Nothing but the lines from the one containing "1 C/OPSER, 1 C/WE/2" through the last line of the records below should be written out, each exactly as it stands.

[SUPPLIED ENTRIES — start]

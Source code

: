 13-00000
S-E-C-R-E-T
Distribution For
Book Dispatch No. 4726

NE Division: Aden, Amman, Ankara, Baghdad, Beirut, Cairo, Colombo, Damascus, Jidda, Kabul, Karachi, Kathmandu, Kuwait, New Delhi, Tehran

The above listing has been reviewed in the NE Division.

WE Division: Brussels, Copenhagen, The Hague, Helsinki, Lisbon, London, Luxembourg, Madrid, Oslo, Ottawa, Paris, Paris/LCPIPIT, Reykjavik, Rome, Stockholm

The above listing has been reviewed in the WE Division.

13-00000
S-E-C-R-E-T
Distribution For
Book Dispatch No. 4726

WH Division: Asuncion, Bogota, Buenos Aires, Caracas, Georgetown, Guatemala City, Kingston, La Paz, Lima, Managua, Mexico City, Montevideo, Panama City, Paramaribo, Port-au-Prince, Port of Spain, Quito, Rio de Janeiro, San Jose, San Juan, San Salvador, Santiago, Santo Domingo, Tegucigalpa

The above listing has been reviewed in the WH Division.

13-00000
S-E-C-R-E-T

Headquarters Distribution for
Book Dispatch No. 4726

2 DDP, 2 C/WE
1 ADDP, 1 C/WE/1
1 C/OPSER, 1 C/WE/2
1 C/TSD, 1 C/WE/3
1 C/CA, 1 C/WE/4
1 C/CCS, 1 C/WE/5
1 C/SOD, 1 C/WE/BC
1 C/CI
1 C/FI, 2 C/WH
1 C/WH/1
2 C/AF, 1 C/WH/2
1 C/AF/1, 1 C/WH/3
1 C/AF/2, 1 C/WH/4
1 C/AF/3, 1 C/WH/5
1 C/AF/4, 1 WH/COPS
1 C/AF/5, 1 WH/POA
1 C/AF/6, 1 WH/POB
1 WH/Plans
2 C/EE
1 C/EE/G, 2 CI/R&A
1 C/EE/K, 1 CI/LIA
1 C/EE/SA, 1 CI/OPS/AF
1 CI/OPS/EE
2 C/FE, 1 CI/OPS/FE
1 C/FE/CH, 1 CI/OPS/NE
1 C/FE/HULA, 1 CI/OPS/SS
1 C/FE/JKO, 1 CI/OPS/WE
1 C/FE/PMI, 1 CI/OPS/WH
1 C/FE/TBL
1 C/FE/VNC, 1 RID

[SUPPLIED ENTRIES — finish]

SOLUTION BELOW:
1 C/OPSER, 1 C/WE/2
1 C/TSD, 1 C/WE/3
1 C/CA, 1 C/WE/4
1 C/CCS, 1 C/WE/5
1 C/SOD, 1 C/WE/BC
1 C/CI
1 C/FI, 2 C/WH
1 C/WH/1
2 C/AF, 1 C/WH/2
1 C/AF/1, 1 C/WH/3
1 C/AF/2, 1 C/WH/4
1 C/AF/3, 1 C/WH/5
1 C/AF/4, 1 WH/COPS
1 C/AF/5, 1 WH/POA
1 C/AF/6, 1 WH/POB
1 WH/Plans
2 C/EE
1 C/EE/G, 2 CI/R&A
1 C/EE/K, 1 CI/LIA
1 C/EE/SA, 1 CI/OPS/AF
1 CI/OPS/EE
2 C/FE, 1 CI/OPS/FE
1 C/FE/CH, 1 CI/OPS/NE
1 C/FE/HULA, 1 CI/OPS/SS
1 C/FE/JKO, 1 CI/OPS/WE
1 C/FE/PMI, 1 CI/OPS/WH
1 C/FE/TBL
1 C/FE/VNC, 1 RID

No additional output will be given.